关于实验中的NLP部分

GCYZSL / MoLA

89 stars 3 forks source link

关于实验中的NLP部分 #8

Closed login256 closed 3 months ago

login256 commented 3 months ago

实验中的MRPC数据集是序列分类，阅读代码中没有对perf的修改，没有更改序列分类的部分请问这一部分是用什么形式去转换的数据集呢？

GCYZSL commented 3 months ago

您可以参考Data Preparation Scripts里对需要处理成的格式有详细介绍，我处理的方式如下：

hypothesis = data_sample["sentence1"]
premise = data_sample["sentence2"]
answer = ["not equivalent", "equivalent"][data_sample["label"]]
print(data_sample["label"], answer)
data_sample = {}
data_sample['input'] = ""
data_sample[
    'instruction'] = f"Tell me if the statements equivalent, not equivalent.\nSentence 1: {hypothesis}\nSentence 2: {premise}\n"
data_sample['output'] = f"Answer: {answer}."
data_sample['answer'] = answer

需要注意的是，evaluation代码也需要对gt做相应的处理。谢谢！

GCYZSL commented 3 months ago

You can process the samples in the MRPC dataset following the instructions in Readme.
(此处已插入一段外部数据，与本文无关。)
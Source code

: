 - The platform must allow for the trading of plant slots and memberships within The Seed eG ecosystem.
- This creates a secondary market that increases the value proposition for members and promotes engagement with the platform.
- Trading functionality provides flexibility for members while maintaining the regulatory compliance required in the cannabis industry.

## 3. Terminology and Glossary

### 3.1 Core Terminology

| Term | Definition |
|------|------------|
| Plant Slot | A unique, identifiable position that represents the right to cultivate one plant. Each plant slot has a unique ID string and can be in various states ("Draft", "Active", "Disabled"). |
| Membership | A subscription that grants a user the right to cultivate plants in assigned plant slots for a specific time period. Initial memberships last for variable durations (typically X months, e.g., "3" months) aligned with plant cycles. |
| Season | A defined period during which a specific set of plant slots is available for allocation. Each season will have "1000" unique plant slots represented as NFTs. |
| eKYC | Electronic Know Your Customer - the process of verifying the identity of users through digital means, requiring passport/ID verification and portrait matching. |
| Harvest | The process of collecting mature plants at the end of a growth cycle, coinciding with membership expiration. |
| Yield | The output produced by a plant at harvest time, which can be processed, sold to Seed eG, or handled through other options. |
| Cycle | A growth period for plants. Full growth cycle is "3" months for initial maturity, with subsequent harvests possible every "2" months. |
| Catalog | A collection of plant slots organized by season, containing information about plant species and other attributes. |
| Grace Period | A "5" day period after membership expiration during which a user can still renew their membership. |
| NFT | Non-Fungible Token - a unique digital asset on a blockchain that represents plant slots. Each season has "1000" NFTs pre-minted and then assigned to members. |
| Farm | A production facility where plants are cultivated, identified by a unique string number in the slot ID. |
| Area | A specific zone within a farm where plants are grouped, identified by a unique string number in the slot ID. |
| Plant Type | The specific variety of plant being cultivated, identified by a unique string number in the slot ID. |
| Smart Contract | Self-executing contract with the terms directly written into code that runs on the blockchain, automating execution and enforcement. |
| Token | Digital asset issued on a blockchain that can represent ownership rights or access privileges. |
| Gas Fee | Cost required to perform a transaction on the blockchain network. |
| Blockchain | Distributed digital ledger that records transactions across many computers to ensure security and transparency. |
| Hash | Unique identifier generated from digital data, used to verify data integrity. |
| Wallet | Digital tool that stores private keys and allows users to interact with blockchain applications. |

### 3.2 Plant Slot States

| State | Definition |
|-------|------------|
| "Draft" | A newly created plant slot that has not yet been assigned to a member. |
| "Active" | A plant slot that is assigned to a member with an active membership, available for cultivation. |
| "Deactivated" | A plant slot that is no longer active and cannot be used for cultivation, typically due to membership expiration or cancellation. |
Our way to process the data is the following:

hypothesis = data_sample["sentence1"]
premise = data_sample["sentence2"]
answer = ["not equivalent", "equivalent"][data_sample["label"]]
print(data_sample["label"], answer)
data_sample = {}
data_sample['input'] = ""
data_sample[
    'instruction'] = f"Tell me if the statements equivalent, not equivalent.\nSentence 1: {hypothesis}\nSentence 2: {premise}\n"
data_sample['output'] = f"Answer: {answer}."
data_sample['answer'] = answer

Please note that the corresponding evaluation script should be modified as well.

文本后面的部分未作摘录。